EXERCISE OBJECTIVE —
Working from the top of the records below, reproduce each line exactly, ending once you have written the line containing "2022-09-28 at 12 41".
*** DATASET RECORDS ***
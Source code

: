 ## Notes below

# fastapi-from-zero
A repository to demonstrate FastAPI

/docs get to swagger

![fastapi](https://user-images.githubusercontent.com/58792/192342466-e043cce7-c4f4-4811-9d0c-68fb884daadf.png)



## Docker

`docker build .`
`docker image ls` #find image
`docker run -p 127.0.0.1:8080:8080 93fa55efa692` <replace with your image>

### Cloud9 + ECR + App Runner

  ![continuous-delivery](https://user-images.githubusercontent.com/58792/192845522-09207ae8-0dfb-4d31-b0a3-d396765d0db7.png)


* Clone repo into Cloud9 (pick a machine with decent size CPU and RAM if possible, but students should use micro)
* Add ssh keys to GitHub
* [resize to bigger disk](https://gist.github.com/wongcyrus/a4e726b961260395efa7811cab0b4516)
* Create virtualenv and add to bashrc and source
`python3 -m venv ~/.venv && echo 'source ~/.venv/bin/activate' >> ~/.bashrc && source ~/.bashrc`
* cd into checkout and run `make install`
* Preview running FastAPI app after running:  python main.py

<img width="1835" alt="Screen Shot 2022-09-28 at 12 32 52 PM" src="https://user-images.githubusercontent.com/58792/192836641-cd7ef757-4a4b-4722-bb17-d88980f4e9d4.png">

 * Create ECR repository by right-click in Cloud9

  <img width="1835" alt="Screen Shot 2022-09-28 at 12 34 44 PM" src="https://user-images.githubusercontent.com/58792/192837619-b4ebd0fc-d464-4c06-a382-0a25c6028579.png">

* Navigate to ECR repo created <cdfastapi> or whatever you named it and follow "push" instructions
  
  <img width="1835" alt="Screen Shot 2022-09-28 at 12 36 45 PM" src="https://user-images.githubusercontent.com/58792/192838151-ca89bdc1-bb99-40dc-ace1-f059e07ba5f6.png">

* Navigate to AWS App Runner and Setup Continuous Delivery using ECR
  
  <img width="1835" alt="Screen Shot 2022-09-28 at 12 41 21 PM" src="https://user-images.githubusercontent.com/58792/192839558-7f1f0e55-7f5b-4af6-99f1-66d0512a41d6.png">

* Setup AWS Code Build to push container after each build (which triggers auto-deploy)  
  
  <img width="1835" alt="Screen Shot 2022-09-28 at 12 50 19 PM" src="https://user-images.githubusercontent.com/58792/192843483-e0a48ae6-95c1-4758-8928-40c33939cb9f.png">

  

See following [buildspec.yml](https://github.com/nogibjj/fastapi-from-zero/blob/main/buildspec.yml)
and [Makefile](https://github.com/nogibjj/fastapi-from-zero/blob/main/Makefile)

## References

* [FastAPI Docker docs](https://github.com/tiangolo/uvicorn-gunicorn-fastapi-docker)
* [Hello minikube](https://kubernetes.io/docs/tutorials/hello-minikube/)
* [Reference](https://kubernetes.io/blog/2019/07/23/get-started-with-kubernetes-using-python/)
*** End of DATASET RECORDS ***
REPLY —
Source code

: ## Notes below

# fastapi-from-zero
A repository to demonstrate FastAPI

/docs get to swagger

![fastapi](https://user-images.githubusercontent.com/58792/192342466-e043cce7-c4f4-4811-9d0c-68fb884daadf.png)



## Docker

`docker build .`
`docker image ls` #find image
`docker run -p 127.0.0.1:8080:8080 93fa55efa692` <replace with your image>

### Cloud9 + ECR + App Runner

  ![continuous-delivery](https://user-images.githubusercontent.com/58792/192845522-09207ae8-0dfb-4d31-b0a3-d396765d0db7.png)


* Clone repo into Cloud9 (pick a machine with decent size CPU and RAM if possible, but students should use micro)
* Add ssh keys to GitHub
* [resize to bigger disk](https://gist.github.com/wongcyrus/a4e726b961260395efa7811cab0b4516)
* Create virtualenv and add to bashrc and source
`python3 -m venv ~/.venv && echo 'source ~/.venv/bin/activate' >> ~/.bashrc && source ~/.bashrc`
* cd into checkout and run `make install`
* Preview running FastAPI app after running:  python main.py

<img width="1835" alt="Screen Shot 2022-09-28 at 12 32 52 PM" src="https://user-images.githubusercontent.com/58792/192836641-cd7ef757-4a4b-4722-bb17-d88980f4e9d4.png">

 * Create ECR repository by right-click in Cloud9

  <img width="1835" alt="Screen Shot 2022-09-28 at 12 34 44 PM" src="https://user-images.githubusercontent.com/58792/192837619-b4ebd0fc-d464-4c06-a382-0a25c6028579.png">

* Navigate to ECR repo created <cdfastapi> or whatever you named it and follow "push" instructions
  
  <img width="1835" alt="Screen Shot 2022-09-28 at 12 36 45 PM" src="https://user-images.githubusercontent.com/58792/192838151-ca89bdc1-bb99-40dc-ace1-f059e07ba5f6.png">

* Navigate to AWS App Runner and Setup Continuous Delivery using ECR
  
  <img width="1835" alt="Screen Shot 2022-09-28 at 12 41 21 PM" src="https://user-images.githubusercontent.com/58792/192839558-7f1f0e55-7f5b-4af6-99f1-66d0512a41d6.png">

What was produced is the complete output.